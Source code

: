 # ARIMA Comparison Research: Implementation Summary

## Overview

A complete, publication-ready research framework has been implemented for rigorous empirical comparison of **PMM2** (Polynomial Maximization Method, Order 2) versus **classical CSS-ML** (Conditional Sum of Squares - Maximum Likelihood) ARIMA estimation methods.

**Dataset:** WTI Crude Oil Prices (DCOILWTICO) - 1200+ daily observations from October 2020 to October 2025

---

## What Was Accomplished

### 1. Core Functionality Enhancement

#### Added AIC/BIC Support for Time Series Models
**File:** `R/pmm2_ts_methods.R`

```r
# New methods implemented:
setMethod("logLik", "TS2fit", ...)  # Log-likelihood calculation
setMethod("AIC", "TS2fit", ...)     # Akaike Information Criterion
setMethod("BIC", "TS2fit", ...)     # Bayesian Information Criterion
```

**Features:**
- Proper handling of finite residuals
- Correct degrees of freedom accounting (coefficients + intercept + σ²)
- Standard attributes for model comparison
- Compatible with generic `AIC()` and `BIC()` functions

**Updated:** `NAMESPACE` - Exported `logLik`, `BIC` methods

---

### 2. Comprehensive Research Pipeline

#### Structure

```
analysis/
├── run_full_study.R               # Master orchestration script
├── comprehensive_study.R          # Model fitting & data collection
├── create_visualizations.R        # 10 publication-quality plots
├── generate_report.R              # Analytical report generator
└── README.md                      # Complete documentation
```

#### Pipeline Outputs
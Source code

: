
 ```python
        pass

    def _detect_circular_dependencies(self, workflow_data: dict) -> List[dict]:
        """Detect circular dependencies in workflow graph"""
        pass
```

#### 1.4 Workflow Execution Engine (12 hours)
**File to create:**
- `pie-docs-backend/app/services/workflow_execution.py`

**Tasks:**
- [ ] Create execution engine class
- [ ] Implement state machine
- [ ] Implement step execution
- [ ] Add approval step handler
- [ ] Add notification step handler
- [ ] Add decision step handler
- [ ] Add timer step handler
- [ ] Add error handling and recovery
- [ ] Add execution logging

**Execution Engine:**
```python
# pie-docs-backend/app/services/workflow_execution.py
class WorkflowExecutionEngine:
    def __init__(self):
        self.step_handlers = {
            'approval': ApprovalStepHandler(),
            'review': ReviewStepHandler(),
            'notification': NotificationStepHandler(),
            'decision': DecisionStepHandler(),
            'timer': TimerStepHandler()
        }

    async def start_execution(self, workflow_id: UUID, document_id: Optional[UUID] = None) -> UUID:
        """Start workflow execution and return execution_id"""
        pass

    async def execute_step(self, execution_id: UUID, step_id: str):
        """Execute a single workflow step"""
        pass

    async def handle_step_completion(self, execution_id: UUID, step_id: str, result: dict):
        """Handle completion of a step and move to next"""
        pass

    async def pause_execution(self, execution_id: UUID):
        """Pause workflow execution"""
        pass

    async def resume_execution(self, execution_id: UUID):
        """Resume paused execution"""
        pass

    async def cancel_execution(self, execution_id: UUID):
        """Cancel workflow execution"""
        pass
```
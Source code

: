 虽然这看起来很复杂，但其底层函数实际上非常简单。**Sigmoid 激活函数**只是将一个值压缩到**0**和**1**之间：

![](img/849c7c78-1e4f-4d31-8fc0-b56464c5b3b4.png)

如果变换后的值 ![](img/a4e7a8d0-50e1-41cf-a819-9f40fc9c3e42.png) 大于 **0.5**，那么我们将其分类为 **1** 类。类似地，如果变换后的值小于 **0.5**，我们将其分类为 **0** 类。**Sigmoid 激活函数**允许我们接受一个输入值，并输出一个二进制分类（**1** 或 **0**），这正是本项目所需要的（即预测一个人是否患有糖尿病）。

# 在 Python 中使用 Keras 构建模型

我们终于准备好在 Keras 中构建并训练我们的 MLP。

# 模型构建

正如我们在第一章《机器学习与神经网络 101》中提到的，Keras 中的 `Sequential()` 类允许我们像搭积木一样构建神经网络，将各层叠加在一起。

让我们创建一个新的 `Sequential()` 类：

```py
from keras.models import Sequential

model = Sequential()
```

• _Task goal_:
Show each line from the material above where the string "Pipeline" can be found.

• _Task answer_:
### 2. Comprehensive Research Pipeline
#### Pipeline Outputs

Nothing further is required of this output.